● **YOUR OBJECTIVE**:
Below are some records. Return exactly the lines from the one with "known well to" to the one with "commands marked as", and nothing else.

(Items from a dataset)
◆ ◆ ◆ ◆ ◆ ◆ ◆

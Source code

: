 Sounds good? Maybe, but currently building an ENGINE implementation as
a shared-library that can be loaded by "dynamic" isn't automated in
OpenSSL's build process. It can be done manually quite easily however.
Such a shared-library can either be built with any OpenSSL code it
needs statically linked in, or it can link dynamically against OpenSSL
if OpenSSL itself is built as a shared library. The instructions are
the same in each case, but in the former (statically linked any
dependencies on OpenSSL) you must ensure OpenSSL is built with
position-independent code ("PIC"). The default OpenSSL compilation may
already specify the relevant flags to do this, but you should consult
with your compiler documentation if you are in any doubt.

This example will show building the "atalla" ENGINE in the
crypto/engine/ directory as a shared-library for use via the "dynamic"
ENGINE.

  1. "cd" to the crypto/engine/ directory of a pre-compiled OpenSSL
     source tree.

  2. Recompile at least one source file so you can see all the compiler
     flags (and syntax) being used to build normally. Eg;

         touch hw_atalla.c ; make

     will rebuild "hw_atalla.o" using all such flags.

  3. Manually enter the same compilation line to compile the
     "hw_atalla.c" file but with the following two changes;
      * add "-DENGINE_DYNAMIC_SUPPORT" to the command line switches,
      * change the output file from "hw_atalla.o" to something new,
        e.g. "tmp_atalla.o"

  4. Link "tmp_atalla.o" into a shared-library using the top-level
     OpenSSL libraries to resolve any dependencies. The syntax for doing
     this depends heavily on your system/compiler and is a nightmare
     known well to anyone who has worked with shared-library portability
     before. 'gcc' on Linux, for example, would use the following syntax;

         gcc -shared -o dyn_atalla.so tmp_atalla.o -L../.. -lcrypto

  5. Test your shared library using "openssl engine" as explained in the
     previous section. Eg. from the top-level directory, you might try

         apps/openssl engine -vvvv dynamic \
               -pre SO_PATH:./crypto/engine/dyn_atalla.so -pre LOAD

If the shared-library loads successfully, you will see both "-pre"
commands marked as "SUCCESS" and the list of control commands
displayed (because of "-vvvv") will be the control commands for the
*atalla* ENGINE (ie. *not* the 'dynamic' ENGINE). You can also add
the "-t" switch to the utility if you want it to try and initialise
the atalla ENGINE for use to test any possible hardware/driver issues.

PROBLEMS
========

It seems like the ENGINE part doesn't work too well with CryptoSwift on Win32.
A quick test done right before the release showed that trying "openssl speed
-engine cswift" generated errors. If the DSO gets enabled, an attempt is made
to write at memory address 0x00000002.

◆ ◆ ◆ ◆ ◆ ◆ ◆

● **ANSWER TO THE EXERCISE**:
     known well to anyone who has worked with shared-library portability
     before. 'gcc' on Linux, for example, would use the following syntax;

         gcc -shared -o dyn_atalla.so tmp_atalla.o -L../.. -lcrypto

  5. Test your shared library using "openssl engine" as explained in the
     previous section. Eg. from the top-level directory, you might try

         apps/openssl engine -vvvv dynamic \
               -pre SO_PATH:./crypto/engine/dyn_atalla.so -pre LOAD

If the shared-library loads successfully, you will see both "-pre"
commands marked as "SUCCESS" and the list of control commands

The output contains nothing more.